Exercise requirements: Given the listing below, write out exactly the lines starting with the line that has "- Create a *GITGUB*" and going on through the line that has "- Note that these", both kept.

Input data:
□ □ □ □ □ □ □
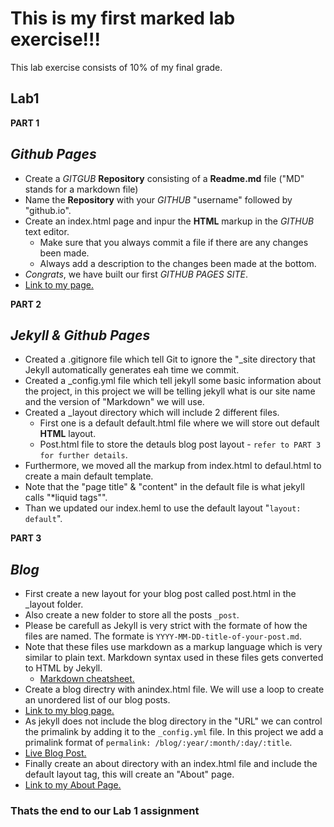 # This is my first marked lab exercise!!!
This lab exercise consists of 10% of my final grade.

## Lab1
**PART 1**
## _Github Pages_
- Create a *GITGUB* **Repository** consisting of a **Readme.md** file ("MD" stands for a markdown file)
- Name the **Repository** with your *GITHUB* "username" followed by "github.io".
- Create an index.html page and inpur the **HTML** markup in the *GITHUB* text editor. 
  - Make sure that you always commit a file if there are any changes been made. 
  - Always add a description to the changes been made at the bottom.
- *Congrats*, we have built our first *GITHUB PAGES SITE*.
- [Link to my page.](https://npk2001.github.io/)

**PART 2**
## _Jekyll & Github Pages_
- Created a .gitignore file which tell Git to ignore the "_site directory that Jekyll automatically generates eah time we commit. 
- Created a _config.yml file which tell jekyll some basic information about the project, in this project we will be telling jekyll what is our site name and the version of "Markdown" we will use. 
- Created a _layout directory which will include 2 different files.
  - First one is a default default.html file where we will store out default **HTML** layout.
  - Post.html file to store the detauls blog post layout - `refer to PART 3 for further details`.
- Furthermore, we moved all the markup from index.html to defaul.html to create a main default template. 
- Note that the "page title" & "content" in the default file is what jekyll calls "*liquid tags"".
- Than we updated our index.heml to use the default layout "`layout: default`".

**PART 3**
## _Blog_
- First create a new layout for your blog post called post.html in the _layout folder.
- Also create a new folder to store all the posts `_post`.
- Please be carefull as Jekyll is very strict with the formate of how the files are named. The formate is `YYYY-MM-DD-title-of-your-post.md`.
- Note that these files use markdown as a markup language which is very similar to plain text. Markdown syntax used in these files gets converted to HTML by Jekyll.
  - [Markdown cheatsheet.](https://packetlife.net/media/library/16/Markdown.pdf)
- Create a blog directry with anindex.html file. We will use a loop to create an unordered list of our blog posts. 
- [Link to my blog page.](https://npk2001.github.io/blog/)
- As jekyll does not include the blog directory in the "URL" we can control the primalink by adding it to the `_config.yml` file. In this project we add a primalink format of `permalink: /blog/:year/:month/:day/:title`.
- [Live Blog Post.](https://npk2001.github.io/blog/2021/09/30/site-launched)
- Finally create an about directory with an index.html file and include the default layout tag, this will create an "About" page. 
- [Link to my About Page.](https://npk2001.github.io/about/)

### Thats the end to our Lab 1 assignment ###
□ □ □ □ □ □ □
Output for this exercise:
- Create a *GITGUB* **Repository** consisting of a **Readme.md** file ("MD" stands for a markdown file)
- Name the **Repository** with your *GITHUB* "username" followed by "github.io".
- Create an index.html page and inpur the **HTML** markup in the *GITHUB* text editor. 
  - Make sure that you always commit a file if there are any changes been made. 
  - Always add a description to the changes been made at the bottom.
- *Congrats*, we have built our first *GITHUB PAGES SITE*.
- [Link to my page.](https://npk2001.github.io/)

**PART 2**
## _Jekyll & Github Pages_
- Created a .gitignore file which tell Git to ignore the "_site directory that Jekyll automatically generates eah time we commit. 
- Created a _config.yml file which tell jekyll some basic information about the project, in this project we will be telling jekyll what is our site name and the version of "Markdown" we will use. 
- Created a _layout directory which will include 2 different files.
  - First one is a default default.html file where we will store out default **HTML** layout.
  - Post.html file to store the detauls blog post layout - `refer to PART 3 for further details`.
- Furthermore, we moved all the markup from index.html to defaul.html to create a main default template. 
- Note that the "page title" & "content" in the default file is what jekyll calls "*liquid tags"".
- Than we updated our index.heml to use the default layout "`layout: default`".

**PART 3**
## _Blog_
- First create a new layout for your blog post called post.html in the _layout folder.
- Also create a new folder to store all the posts `_post`.
- Please be carefull as Jekyll is very strict with the formate of how the files are named. The formate is `YYYY-MM-DD-title-of-your-post.md`.
- Note that these files use markdown as a markup language which is very similar to plain text. Markdown syntax used in these files gets converted to HTML by Jekyll.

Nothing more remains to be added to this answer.